Hasta ahora nos parecía claro que no es conforme a la Constitución penar a alguien por no autodenunciarse: por no esperar a las autoridades tras cometer un delito. Como es lógico, no puede castigarse por encubrimiento al propio autor del delito, porque no nos parece razonablemente exigible tal conducta y porque, con honda raigambre en la prohibición de la tortura -de la extracción dolorosa de la prueba autoinculpatoria-, consideramos que forma parte de nuestros derechos fundamentales a la defensa y a la presunción de inocencia el que no se nos obligue a aportar pruebas contra nosotros mismos, de nuestros propios delitos.

¿Puede ser entonces conforme a la Constitución castigar a alguien porque no se queda a esperar a la policía tras un delito imprudente?
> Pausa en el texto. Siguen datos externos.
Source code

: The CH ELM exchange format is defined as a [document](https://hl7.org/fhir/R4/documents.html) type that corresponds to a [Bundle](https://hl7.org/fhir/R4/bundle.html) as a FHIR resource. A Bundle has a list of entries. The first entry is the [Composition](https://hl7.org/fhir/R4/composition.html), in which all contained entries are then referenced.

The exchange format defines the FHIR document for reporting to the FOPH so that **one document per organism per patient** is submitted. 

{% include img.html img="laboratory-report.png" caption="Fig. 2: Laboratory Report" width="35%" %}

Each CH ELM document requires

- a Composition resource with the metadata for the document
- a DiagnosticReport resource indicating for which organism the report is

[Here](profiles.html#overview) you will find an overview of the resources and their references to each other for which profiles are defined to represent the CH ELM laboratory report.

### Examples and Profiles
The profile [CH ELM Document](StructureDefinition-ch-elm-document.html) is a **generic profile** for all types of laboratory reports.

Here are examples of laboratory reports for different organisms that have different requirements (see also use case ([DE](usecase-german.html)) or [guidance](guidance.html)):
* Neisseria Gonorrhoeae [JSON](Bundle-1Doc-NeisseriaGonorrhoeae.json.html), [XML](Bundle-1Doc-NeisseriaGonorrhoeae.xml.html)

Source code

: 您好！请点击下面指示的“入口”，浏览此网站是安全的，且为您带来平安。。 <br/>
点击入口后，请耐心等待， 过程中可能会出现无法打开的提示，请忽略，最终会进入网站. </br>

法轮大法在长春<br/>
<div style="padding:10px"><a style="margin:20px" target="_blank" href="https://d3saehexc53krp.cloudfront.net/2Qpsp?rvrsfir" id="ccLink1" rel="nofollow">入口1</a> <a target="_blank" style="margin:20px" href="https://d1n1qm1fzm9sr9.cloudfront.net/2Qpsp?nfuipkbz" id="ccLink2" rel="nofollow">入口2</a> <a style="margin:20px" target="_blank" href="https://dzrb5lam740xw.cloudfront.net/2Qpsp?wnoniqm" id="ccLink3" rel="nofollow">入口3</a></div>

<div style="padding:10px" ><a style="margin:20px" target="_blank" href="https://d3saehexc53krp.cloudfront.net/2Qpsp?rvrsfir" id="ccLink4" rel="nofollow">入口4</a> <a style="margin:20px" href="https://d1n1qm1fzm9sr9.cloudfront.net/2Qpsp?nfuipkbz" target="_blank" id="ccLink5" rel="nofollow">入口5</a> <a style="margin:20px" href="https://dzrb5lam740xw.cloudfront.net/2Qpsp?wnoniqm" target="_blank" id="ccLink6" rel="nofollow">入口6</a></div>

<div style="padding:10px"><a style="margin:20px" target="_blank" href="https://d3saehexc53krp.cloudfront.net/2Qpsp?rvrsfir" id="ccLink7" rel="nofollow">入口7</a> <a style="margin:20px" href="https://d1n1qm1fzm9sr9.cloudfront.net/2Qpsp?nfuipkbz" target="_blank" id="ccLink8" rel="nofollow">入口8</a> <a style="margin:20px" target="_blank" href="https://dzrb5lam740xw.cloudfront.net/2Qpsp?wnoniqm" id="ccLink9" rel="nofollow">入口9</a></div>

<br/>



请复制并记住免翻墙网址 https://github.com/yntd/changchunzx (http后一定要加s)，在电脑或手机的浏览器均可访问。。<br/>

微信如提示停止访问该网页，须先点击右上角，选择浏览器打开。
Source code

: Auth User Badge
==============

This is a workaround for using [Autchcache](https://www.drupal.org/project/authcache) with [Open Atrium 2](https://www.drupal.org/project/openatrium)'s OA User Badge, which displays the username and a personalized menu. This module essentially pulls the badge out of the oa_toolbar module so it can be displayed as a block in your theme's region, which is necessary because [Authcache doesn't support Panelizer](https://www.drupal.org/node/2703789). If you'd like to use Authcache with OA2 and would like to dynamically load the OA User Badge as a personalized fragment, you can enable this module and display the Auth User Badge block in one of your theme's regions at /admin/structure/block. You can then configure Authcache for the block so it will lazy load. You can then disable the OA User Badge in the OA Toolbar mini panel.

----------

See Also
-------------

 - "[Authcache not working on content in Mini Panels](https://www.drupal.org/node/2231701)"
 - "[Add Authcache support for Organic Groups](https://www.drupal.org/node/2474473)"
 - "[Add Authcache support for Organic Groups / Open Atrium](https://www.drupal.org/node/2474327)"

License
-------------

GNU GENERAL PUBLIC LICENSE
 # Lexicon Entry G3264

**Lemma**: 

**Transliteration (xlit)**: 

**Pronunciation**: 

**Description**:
Con las garantías oportunas se nos puede, claro, investigar con la intensidad que sea necesaria, incluso extrayendo nuestra sangre o pinchando nuestro teléfono, pero no se nos puede obligar a contribuir a esa investigación ni castigarnos por no hacerlo.

Y si decidiéramos derogar esta profunda (constitucional) pauta de justicia, deberíamos aplicarla entonces a todos los delitos y sobre todo a los más graves: castigar siempre también, además de por el delito previo, por la huida, y no solo a todo delincuente imprudente, sino también al ladrón, al violador o al asesino, tan perversos como razonablemente fugitivos. De generalizarse esta reforma, en la práctica toda pena sería siempre mayor o menor que la inicialmente prevista: solo sería posible castigar al autor o bien por su delito atenuado por confesión o bien por su delito agravado por este nuevo delito de fuga. Esta simple idea debería haber alertado a los diputados y senadores sobre lo irrazonable de la reforma.

Coda necesaria. A las víctimas de los delitos contra la seguridad vial hay que escucharlas, cuidarlas, indemnizarlas y tratar de hacerles más fácil una vida que tan injustamente se les ha estropeado. Pero no consolarles falsamente con nuevos delitos inútiles e injustos.


* Publicado en eldiario.es el 21 de julio de 2019.